→ Exercise prompt:
Pick out the lines in the listing below that contain the word "over" and copy them.

Content starts

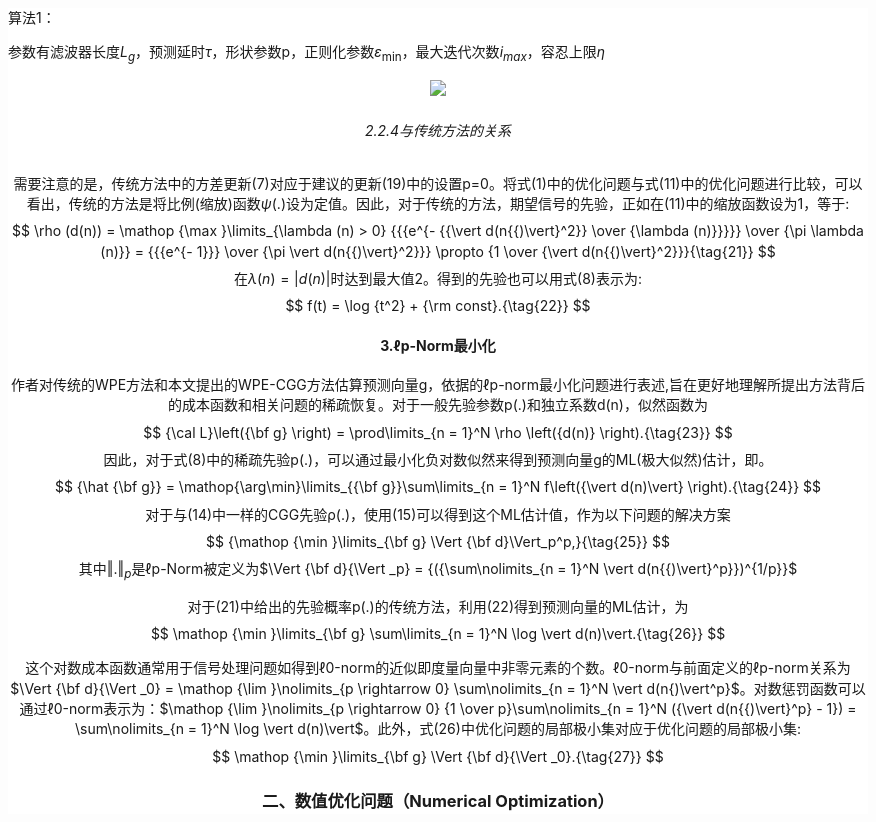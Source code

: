 算法1：

参数有滤波器长度$L_g$，预测延时$\tau$，形状参数p，正则化参数${\varepsilon _{{\min}}}$，最大迭代次数$i_{max}$，容忍上限$\eta$

<center><img src="C:\Users\RTX\Desktop\gitpro\myblog\images\去混响图8.png"/>

###### 2.2.4与传统方法的关系

需要注意的是，传统方法中的方差更新(7)对应于建议的更新(19)中的设置p=0。将式(1)中的优化问题与式(11)中的优化问题进行比较，可以看出，传统的方法是将比例(缩放)函数$\psi(.)$设为定值。因此，对于传统的方法，期望信号的先验，正如在(11)中的缩放函数设为1，等于:
$$
\rho (d(n)) = \mathop {\max }\limits_{\lambda (n) > 0} {{{e^{- {{\vert d(n{{)\vert}^2}} \over {\lambda (n)}}}}} \over {\pi \lambda (n)}} = {{{e^{- 1}}} \over {\pi \vert d(n{{)\vert}^2}}} \propto {1 \over {\vert d(n{{)\vert}^2}}}{\tag{21}}
$$
在$\lambda(n)=|d(n)|$时达到最大值2。得到的先验也可以用式(8)表示为:
$$
f(t) = \log {t^2} + {\rm const}.{\tag{22}}
$$

#### 3.ℓp-Norm最小化

作者对传统的WPE方法和本文提出的WPE-CGG方法估算预测向量g，依据的ℓp-norm最小化问题进行表述,旨在更好地理解所提出方法背后的成本函数和相关问题的稀疏恢复。对于一般先验参数p(.)和独立系数d(n)，似然函数为
$$
{\cal L}\left({\bf g} \right) = \prod\limits_{n = 1}^N \rho \left({d(n)} \right).{\tag{23}}
$$
因此，对于式(8)中的稀疏先验p(.)，可以通过最小化负对数似然来得到预测向量g的ML(极大似然)估计，即。
$$
{\hat {\bf g}} = \mathop{\arg\min}\limits_{{\bf g}}\sum\limits_{n = 1}^N f\left({\vert d(n)\vert} \right).{\tag{24}}
$$
对于与(14)中一样的CGG先验ρ(.)，使用(15)可以得到这个ML估计值，作为以下问题的解决方案
$$
{\mathop {\min }\limits_{\bf g} \Vert {\bf d}\Vert_p^p,}{\tag{25}}
$$
其中$\Vert.{\Vert _p}$是ℓp-Norm被定义为$\Vert {\bf d}{\Vert _p} = {({\sum\nolimits_{n = 1}^N \vert d(n{{)\vert}^p}})^{1/p}}$

对于(21)中给出的先验概率p(.)的传统方法，利用(22)得到预测向量的ML估计，为
$$
\mathop {\min }\limits_{\bf g} \sum\limits_{n = 1}^N \log \vert d(n)\vert.{\tag{26}}
$$


这个对数成本函数通常用于信号处理问题如得到ℓ0-norm的近似即度量向量中非零元素的个数。ℓ0-norm与前面定义的ℓp-norm关系为$\Vert {\bf d}{\Vert _0} = \mathop {\lim }\nolimits_{p \rightarrow 0} \sum\nolimits_{n = 1}^N \vert d(n{)\vert^p}$。对数惩罚函数可以通过ℓ0-norm表示为：$\mathop {\lim }\nolimits_{p \rightarrow 0} {1 \over p}\sum\nolimits_{n = 1}^N ({\vert d(n{{)\vert}^p} - 1}) = \sum\nolimits_{n = 1}^N \log \vert d(n)\vert$。此外，式(26)中优化问题的局部极小集对应于优化问题的局部极小集:
$$
\mathop {\min }\limits_{\bf g} \Vert {\bf d}{\Vert _0}.{\tag{27}}
$$


### 二、数值优化问题（Numerical Optimization）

Content ends

→ Response to this exercise:
\rho (d(n)) = \mathop {\max }\limits_{\lambda (n) > 0} {{{e^{- {{\vert d(n{{)\vert}^2}} \over {\lambda (n)}}}}} \over {\pi \lambda (n)}} = {{{e^{- 1}}} \over {\pi \vert d(n{{)\vert}^2}}} \propto {1 \over {\vert d(n{{)\vert}^2}}}{\tag{21}}
这个对数成本函数通常用于信号处理问题如得到ℓ0-norm的近似即度量向量中非零元素的个数。ℓ0-norm与前面定义的ℓp-norm关系为$\Vert {\bf d}{\Vert _0} = \mathop {\lim }\nolimits_{p \rightarrow 0} \sum\nolimits_{n = 1}^N \vert d(n{)\vert^p}$。对数惩罚函数可以通过ℓ0-norm表示为：$\mathop {\lim }\nolimits_{p \rightarrow 0} {1 \over p}\sum\nolimits_{n = 1}^N ({\vert d(n{{)\vert}^p} - 1}) = \sum\nolimits_{n = 1}^N \log \vert d(n)\vert$。此外，式(26)中优化问题的局部极小集对应于优化问题的局部极小集:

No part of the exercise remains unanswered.